Virginia Tech Weed Identification Guide

Common Mullein: Verbascum thapsus

cmullein4-30.jpg (117164 bytes) Weed Description:  A biennial that may reach as much as 7 feet in height with large woolly leaves and a long spike with many showy yellow flowers.  Common mullein was brought to America by the Puritans, who used the plant as a medicinal herb. Teas and ointments made from the leaves of this weed continued to be used for many years as a ‘cure’ for lung diseases, rheumatism, burns, rashes, and earaches.  Common mullein is primarily a weed of pastures, hay fields, roadsides, right-of-ways, and abandoned areas.  It is found throughout the United States except for the upper great plains.
Seedlings:  Cotyledons are spatula-shaped.  First true leaves have many soft hairs and are oval in outline with only slightly wavy margins.  Subsequent leaves are also densely hairy and have more wavy margins. cmullein4-30b.jpg (121161 bytes)
Leaves:  Leaves initially develop as a basal rosette during the first year of growth and then occur alternately along the flowering stem during the second year of growth.  All leaves are covered in hairs, to the point that leaves are most often described as being 'woolly'.  Rosette leaves are oblong in outline, ranging from 6 to18 inches in length.  Leaves become progressively smaller up the flowering stem.
Stems: Erect, unbranched, occurring during the second year of growth.  Stems may reach as much as 6 feet in height and are also densely hairy.

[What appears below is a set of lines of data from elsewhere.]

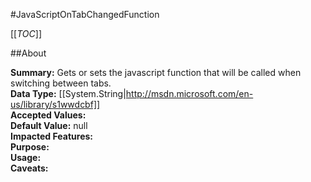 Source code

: #JavaScriptOnTabChangedFunction

[[_TOC_]]

##About

**Summary:**  Gets or sets the javascript function that will be called when switching between tabs.   
**Data Type:** [[System.String|http://msdn.microsoft.com/en-us/library/s1wwdcbf]]  
**Accepted Values:**   
**Default Value:** null  
**Impacted Features:**   
**Purpose:**   
**Usage:**   
**Caveats:**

Roots:  A taproot and a fibrous root system.

Flowers:  Many flowers occur in a dense spike at the end of the flowering stem.  These spikes may reach as much as 20 inches in length.  Flowers are yellow in color, approximately 1 inch in diameter, and consist of five petals.

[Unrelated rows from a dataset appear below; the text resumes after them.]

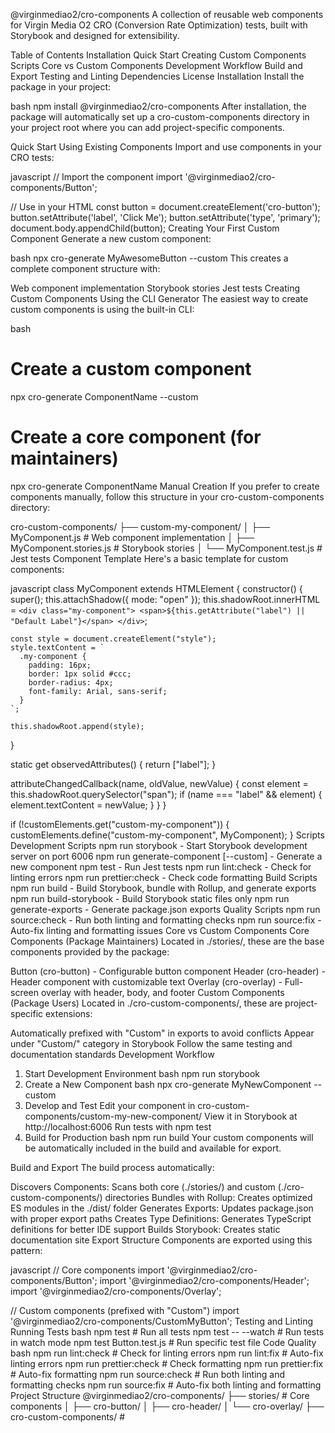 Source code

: @virginmediao2/cro-components
A collection of reusable web components for Virgin Media O2 CRO (Conversion Rate Optimization) tests, built with Storybook and designed for extensibility.

Table of Contents
Installation
Quick Start
Creating Custom Components
Scripts
Core vs Custom Components
Development Workflow
Build and Export
Testing and Linting
Dependencies
License
Installation
Install the package in your project:

bash
npm install @virginmediao2/cro-components
After installation, the package will automatically set up a cro-custom-components directory in your project root where you can add project-specific components.

Quick Start
Using Existing Components
Import and use components in your CRO tests:

javascript
// Import the component
import '@virginmediao2/cro-components/Button';

// Use in your HTML
const button = document.createElement('cro-button');
button.setAttribute('label', 'Click Me');
button.setAttribute('type', 'primary');
document.body.appendChild(button);
Creating Your First Custom Component
Generate a new custom component:

bash
npx cro-generate MyAwesomeButton --custom
This creates a complete component structure with:

Web component implementation
Storybook stories
Jest tests
Creating Custom Components
Using the CLI Generator
The easiest way to create custom components is using the built-in CLI:

bash
# Create a custom component
npx cro-generate ComponentName --custom

# Create a core component (for maintainers)
npx cro-generate ComponentName
Manual Creation
If you prefer to create components manually, follow this structure in your cro-custom-components directory:

cro-custom-components/
├── custom-my-component/
│   ├── MyComponent.js          # Web component implementation
│   ├── MyComponent.stories.js  # Storybook stories
│   └── MyComponent.test.js     # Jest tests
Component Template
Here's a basic template for custom components:

javascript
class MyComponent extends HTMLElement {
  constructor() {
    super();
    this.attachShadow({ mode: "open" });
    this.shadowRoot.innerHTML = `
      <div class="my-component">
        <span>${this.getAttribute("label") || "Default Label"}</span>
      </div>
    `;

    const style = document.createElement("style");
    style.textContent = `
      .my-component {
        padding: 16px;
        border: 1px solid #ccc;
        border-radius: 4px;
        font-family: Arial, sans-serif;
      }
    `;

    this.shadowRoot.append(style);
  }

  static get observedAttributes() {
    return ["label"];
  }

  attributeChangedCallback(name, oldValue, newValue) {
    const element = this.shadowRoot.querySelector("span");
    if (name === "label" && element) {
      element.textContent = newValue;
    }
  }
}

if (!customElements.get("custom-my-component")) {
  customElements.define("custom-my-component", MyComponent);
}
Scripts
Development Scripts
npm run storybook - Start Storybook development server on port 6006
npm run generate-component <name> [--custom] - Generate a new component
npm test - Run Jest tests
npm run lint:check - Check for linting errors
npm run prettier:check - Check code formatting
Build Scripts
npm run build - Build Storybook, bundle with Rollup, and generate exports
npm run build-storybook - Build Storybook static files only
npm run generate-exports - Generate package.json exports
Quality Scripts
npm run source:check - Run both linting and formatting checks
npm run source:fix - Auto-fix linting and formatting issues
Core vs Custom Components
Core Components (Package Maintainers)
Located in ./stories/, these are the base components provided by the package:

Button (cro-button) - Configurable button component
Header (cro-header) - Header component with customizable text
Overlay (cro-overlay) - Full-screen overlay with header, body, and footer
Custom Components (Package Users)
Located in ./cro-custom-components/, these are project-specific extensions:

Automatically prefixed with "Custom" in exports to avoid conflicts
Appear under "Custom/" category in Storybook
Follow the same testing and documentation standards
Development Workflow
1. Start Development Environment
bash
npm run storybook
2. Create a New Component
bash
npx cro-generate MyNewComponent --custom
3. Develop and Test
Edit your component in cro-custom-components/custom-my-new-component/
View it in Storybook at http://localhost:6006
Run tests with npm test
4. Build for Production
bash
npm run build
Your custom components will be automatically included in the build and available for export.

Build and Export
The build process automatically:

Discovers Components: Scans both core (./stories/) and custom (./cro-custom-components/) directories
Bundles with Rollup: Creates optimized ES modules in the ./dist/ folder
Generates Exports: Updates package.json with proper export paths
Creates Type Definitions: Generates TypeScript definitions for better IDE support
Builds Storybook: Creates static documentation site
Export Structure
Components are exported using this pattern:

javascript
// Core components
import '@virginmediao2/cro-components/Button';
import '@virginmediao2/cro-components/Header';
import '@virginmediao2/cro-components/Overlay';

// Custom components (prefixed with "Custom")
import '@virginmediao2/cro-components/CustomMyButton';
Testing and Linting
Running Tests
bash
npm test                    # Run all tests
npm test -- --watch        # Run tests in watch mode
npm test Button.test.js     # Run specific test file
Code Quality
bash
npm run lint:check          # Check for linting errors
npm run lint:fix           # Auto-fix linting errors
npm run prettier:check     # Check formatting
npm run prettier:fix       # Auto-fix formatting
npm run source:check       # Run both linting and formatting checks
npm run source:fix         # Auto-fix both linting and formatting
Project Structure
@virginmediao2/cro-components/
├── stories/                          # Core components
│   ├── cro-button/
│   ├── cro-header/
│   └── cro-overlay/
├── cro-custom-components/            #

Fruit:  An oval capsule, approximately 6 mm in diameter.

Identifying Characteristics:   The rosette growth habit, large 'woolly' leaves and stems, and flowering stems with many yellow flowers are all characteristics that help in the identification of common mullein.  Moth Mullein (Verbascum blattaria) is closely related to common mullein, however this weed is generally smaller and has leaves without hairs and toothed leaf margins unlike common mullein.  Additionally, the flowers of common mullein are yellow and do not occur on peduncles (flower stalks), whereas those of moth mullein or yellow and purple or white and purple in color and do occur on peduncles.